Der Vorsitzende des Luxemburger Christlichen Gewerkschafts-Bund LCGB Patrick Dury betonte, dass das Thema „Arbeitsmarkt ohne Barrieren“ perfekt zu Luxemburg passe, einem „Europa im Kleinen“. Luxemburg habe sich durch den Aufbau der Stahlindustrie von einem Auswanderungs- zu einem Einwanderungsland entwickelt, und viele Arbeitsmigranten aus verschiedenen europäischen Ländern seien dorthin gekommen. Dury erinnerte an den Streik der Gewerkschaften, als italienische Arbeiter zurückgeschickt werden sollten – ein Ereignis, das zur Gründung des LCGB führte. Er hob hervor, dass die Hälfte der Arbeitnehmer in Luxemburg Grenzgänger seien, was die Notwendigkeit eines barrierefreien Arbeitsmarktes unterstreiche. Die Integration funktioniere in Luxemburg dank einer starken Sozialpolitik und Mehrsprachigkeit. Herausforderungen wie Steuer- und Sozialversicherungsfragen seien jedoch nach wie vor präsent und erforderten Lösungen. Angesichts der aktuellen Grenzkontrollen, die zu Verzögerungen führen, forderte er eine kohärente Politik für die Großregion Luxemburg. 

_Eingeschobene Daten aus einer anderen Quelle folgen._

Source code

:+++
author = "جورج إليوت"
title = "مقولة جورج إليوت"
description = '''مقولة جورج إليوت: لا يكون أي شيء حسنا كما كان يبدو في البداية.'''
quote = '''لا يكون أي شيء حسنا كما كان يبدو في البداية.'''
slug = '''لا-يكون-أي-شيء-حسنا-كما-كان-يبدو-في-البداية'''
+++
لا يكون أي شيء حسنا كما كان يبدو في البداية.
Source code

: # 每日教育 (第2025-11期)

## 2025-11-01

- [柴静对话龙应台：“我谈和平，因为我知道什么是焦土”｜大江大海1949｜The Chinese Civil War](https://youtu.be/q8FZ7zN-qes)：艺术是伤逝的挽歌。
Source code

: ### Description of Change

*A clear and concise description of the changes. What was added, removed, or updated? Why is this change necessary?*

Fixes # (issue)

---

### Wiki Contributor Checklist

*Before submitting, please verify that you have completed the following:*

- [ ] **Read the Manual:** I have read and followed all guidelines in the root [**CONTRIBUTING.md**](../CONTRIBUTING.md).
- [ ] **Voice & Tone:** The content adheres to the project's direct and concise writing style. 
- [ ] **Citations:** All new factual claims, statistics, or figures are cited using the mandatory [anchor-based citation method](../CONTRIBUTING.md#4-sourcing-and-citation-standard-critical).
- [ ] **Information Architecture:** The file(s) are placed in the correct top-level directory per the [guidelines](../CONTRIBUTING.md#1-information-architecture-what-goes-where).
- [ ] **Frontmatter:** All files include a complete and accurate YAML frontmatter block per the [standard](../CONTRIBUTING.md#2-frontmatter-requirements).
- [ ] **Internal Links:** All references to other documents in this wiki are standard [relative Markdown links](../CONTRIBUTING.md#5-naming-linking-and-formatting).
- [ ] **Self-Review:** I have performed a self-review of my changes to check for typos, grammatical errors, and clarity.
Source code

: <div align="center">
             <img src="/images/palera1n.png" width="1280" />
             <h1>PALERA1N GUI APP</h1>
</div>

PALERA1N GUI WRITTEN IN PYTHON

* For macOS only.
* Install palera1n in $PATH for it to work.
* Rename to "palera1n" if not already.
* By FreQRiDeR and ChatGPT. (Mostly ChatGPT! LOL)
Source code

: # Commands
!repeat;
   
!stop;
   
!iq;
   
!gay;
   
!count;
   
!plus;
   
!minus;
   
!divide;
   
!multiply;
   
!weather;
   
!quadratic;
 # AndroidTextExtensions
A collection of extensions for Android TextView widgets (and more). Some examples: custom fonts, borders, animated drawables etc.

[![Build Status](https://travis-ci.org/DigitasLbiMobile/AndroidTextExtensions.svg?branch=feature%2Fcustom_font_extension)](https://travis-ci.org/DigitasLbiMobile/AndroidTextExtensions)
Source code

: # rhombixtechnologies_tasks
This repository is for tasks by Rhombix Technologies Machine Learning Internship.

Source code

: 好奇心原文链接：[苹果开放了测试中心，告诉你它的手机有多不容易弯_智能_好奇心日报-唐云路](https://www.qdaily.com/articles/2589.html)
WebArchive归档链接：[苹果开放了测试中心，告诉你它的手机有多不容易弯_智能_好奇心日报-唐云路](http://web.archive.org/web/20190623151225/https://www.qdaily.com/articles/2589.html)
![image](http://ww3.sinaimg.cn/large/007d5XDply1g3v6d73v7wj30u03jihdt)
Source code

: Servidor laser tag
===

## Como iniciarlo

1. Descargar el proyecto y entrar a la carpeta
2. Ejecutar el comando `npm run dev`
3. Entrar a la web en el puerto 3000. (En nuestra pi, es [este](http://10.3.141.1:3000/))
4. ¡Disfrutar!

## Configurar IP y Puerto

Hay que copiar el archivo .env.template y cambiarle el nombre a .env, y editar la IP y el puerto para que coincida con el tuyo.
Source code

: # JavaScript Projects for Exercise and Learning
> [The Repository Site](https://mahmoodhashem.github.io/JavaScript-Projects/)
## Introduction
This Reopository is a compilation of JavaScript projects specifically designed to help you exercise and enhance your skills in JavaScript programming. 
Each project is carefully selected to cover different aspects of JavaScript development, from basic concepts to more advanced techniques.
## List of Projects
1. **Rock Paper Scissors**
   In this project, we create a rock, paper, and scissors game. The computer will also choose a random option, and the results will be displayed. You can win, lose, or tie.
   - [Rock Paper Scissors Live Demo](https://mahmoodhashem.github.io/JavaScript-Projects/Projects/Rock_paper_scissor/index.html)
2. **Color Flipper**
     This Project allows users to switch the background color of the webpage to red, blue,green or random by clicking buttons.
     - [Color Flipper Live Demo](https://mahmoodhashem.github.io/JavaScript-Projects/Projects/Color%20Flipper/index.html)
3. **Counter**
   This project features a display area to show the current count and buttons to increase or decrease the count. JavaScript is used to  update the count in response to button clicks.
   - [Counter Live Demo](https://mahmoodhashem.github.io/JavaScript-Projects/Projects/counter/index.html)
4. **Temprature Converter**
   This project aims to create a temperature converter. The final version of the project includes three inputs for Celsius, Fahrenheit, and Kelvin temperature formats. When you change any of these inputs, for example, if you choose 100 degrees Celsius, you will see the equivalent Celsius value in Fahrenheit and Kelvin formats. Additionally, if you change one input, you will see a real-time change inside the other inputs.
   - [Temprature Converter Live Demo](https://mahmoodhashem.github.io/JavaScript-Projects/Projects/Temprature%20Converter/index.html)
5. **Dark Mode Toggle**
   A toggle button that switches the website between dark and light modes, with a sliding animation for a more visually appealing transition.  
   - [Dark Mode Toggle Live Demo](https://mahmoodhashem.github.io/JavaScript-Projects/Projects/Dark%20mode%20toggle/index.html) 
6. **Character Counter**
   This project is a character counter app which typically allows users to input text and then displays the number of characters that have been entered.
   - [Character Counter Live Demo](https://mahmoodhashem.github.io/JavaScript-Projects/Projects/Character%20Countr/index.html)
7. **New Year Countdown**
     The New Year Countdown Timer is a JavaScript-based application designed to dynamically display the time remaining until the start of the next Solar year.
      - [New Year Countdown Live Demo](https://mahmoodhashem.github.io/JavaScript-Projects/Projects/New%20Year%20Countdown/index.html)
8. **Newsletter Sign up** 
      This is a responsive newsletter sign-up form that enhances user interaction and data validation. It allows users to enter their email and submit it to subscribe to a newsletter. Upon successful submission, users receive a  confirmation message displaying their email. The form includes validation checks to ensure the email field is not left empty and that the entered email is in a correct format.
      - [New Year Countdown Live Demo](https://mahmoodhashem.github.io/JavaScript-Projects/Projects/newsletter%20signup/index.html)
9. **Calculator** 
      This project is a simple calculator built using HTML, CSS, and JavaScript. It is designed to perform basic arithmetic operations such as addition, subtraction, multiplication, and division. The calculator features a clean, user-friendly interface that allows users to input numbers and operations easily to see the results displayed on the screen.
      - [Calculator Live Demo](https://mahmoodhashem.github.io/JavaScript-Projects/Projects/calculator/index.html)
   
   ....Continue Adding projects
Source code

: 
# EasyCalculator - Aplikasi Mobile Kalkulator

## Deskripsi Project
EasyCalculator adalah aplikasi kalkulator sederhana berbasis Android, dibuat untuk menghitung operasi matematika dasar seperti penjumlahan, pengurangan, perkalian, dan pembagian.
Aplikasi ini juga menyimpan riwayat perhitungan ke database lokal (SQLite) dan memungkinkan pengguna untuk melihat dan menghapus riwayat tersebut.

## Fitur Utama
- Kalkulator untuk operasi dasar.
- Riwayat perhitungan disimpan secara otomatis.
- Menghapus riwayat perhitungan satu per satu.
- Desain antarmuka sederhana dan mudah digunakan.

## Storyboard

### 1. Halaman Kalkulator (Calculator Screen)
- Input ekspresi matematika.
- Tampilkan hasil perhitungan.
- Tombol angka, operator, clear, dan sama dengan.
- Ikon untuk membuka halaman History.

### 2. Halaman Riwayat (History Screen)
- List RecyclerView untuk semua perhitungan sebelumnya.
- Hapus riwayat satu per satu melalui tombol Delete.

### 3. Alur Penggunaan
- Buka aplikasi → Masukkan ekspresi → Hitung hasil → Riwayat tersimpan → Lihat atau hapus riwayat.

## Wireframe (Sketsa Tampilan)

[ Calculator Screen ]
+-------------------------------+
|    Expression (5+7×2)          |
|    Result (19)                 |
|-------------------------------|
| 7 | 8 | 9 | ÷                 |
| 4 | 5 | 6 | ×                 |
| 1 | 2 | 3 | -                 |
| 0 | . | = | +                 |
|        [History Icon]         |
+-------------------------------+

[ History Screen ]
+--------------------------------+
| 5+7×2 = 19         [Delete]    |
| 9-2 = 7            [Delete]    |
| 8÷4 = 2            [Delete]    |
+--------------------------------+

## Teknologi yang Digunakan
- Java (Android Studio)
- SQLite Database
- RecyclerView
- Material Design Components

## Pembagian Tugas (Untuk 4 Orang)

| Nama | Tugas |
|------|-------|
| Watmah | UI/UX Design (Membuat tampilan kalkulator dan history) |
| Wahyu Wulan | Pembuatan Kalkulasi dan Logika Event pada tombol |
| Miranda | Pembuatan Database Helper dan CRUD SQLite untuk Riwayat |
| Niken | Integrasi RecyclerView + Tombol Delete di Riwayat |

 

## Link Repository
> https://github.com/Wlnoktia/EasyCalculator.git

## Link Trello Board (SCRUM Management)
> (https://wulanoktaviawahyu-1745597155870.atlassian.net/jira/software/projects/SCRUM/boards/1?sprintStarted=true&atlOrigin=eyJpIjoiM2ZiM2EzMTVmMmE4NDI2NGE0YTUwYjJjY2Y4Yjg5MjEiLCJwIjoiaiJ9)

Frederic de Wispelaere (Universität HIVA-KU Leuven) Referat: „Faire Arbeitsbedingungen und sozialer Schutz zwischen lokalen Arbeitnehmer:innen und mobilen Arbeitnehmer:innen innerhalb der EU“: Er hob hervor, dass Fairness im Wettbewerb im Hinblick auf das Thema der Konferenz von zentraler Bedeutung ist. Um gerechte Bedingungen zu schaffen, müssen alle betroffenen Akteure berücksichtigt werden, und es ist erforderlich, Arbeitsbedingungen und Löhne anzugleichen. Dabei stellt sich die Frage, wie Drittstaatsangehörige in diesen Prozess eingebunden werden sollten. Derzeit bestehen deutliche Ungleichheiten zwischen Arbeitnehmer innerhalb der EU, etwa bei Saisonarbeiterinnen. Es zeigt sich häufig eine Diskrepanz zwischen gesetzlicher Vorgabe und praktischer Umsetzung in den EU-Mitgliedstaaten, und alle Freiheiten des Binnenmarktes müssen dabei berücksichtigt werden. Ein großes Problem sind die erheblichen Lohnunterschiede innerhalb der EU: Daraus ergibt sich ein Risiko der Unterbezahlung, da manche Arbeitnehmer nicht nur weniger Lohn erhalten, sondern auch mehr Arbeitsstunden leisten und häufig keine Vergütung für Überstunden erhalten – eine Problematik, die auch für entsandte Arbeitnehmer unter der Entsenderichtlinie gilt. Herausforderungen bestehen ebenfalls bei der Besteuerung und Sozialversicherung. Besonders schwierig sind die Bedingungen für Arbeitnehmer, die in mehreren Ländern tätig sind und grenzüberschreitende Dienstleistungen erbringen, wie etwa LKW-Fahrer innen aus Polen und Litauen. De Wispelaere betonte die wichtige Rolle der Gewerkschaften, die durch Kooperation sowohl untereinander (wie im Rahmen der KGZE) als auch mit den Arbeitsinspektoraten dazu beitragen können, Löhne und Arbeitsbedingungen anzugleichen. 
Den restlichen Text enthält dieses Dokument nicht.